-- Data follows --

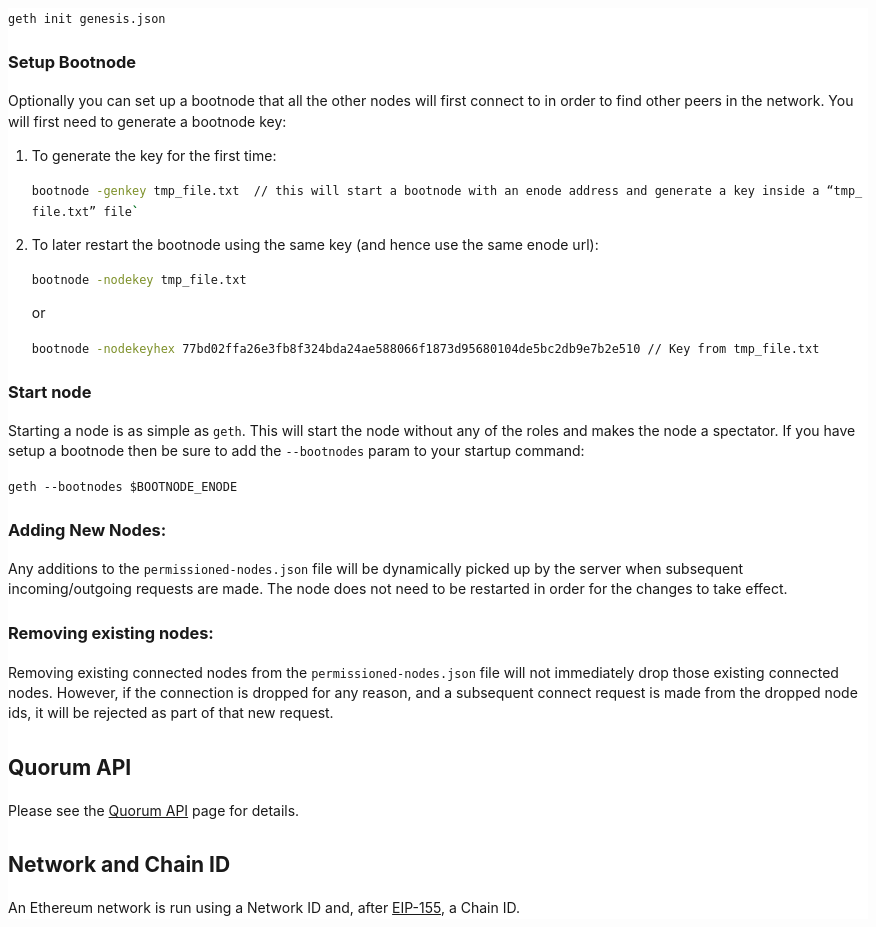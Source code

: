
 ```
geth init genesis.json
```

### Setup Bootnode
Optionally you can set up a bootnode that all the other nodes will first connect to in order to find other peers in the network. You will first need to generate a bootnode key:

1. To generate the key for the first time:

    ``` bash
    bootnode -genkey tmp_file.txt  // this will start a bootnode with an enode address and generate a key inside a “tmp_file.txt” file`
    ```

2. To later restart the bootnode using the same key (and hence use the same enode url):

    ``` bash
    bootnode -nodekey tmp_file.txt
    ```

    or

    ``` bash
    bootnode -nodekeyhex 77bd02ffa26e3fb8f324bda24ae588066f1873d95680104de5bc2db9e7b2e510 // Key from tmp_file.txt
    ```

### Start node

Starting a node is as simple as `geth`. This will start the node without any of the roles and makes the node a spectator. If you have setup a bootnode then be sure to add the `--bootnodes` param to your startup command:

`geth --bootnodes $BOOTNODE_ENODE`

### Adding New Nodes:
Any additions to the `permissioned-nodes.json` file will be dynamically picked up by the server when subsequent incoming/outgoing requests are made. The node does not need to be restarted in order for the changes to take effect. 

### Removing existing nodes:
Removing existing connected nodes from the `permissioned-nodes.json` file will not immediately drop those existing connected nodes. However, if the connection is dropped for any reason, and a subsequent connect request is made from the dropped node ids, it will be rejected as part of that new request.

## Quorum API
Please see the [Quorum API](../api) page for details.

## Network and Chain ID

An Ethereum network is run using a Network ID and, after [EIP-155](https://github.com/ethereum/EIPs/blob/master/EIPS/eip-155.md), a Chain ID.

-- Data concluded --

### What you are asked to do:
Filter the entries by the string "bootnodes" and copy each matching line.

### Worked solution:
Starting a node is as simple as `geth`. This will start the node without any of the roles and makes the node a spectator. If you have setup a bootnode then be sure to add the `--bootnodes` param to your startup command:
`geth --bootnodes $BOOTNODE_ENODE`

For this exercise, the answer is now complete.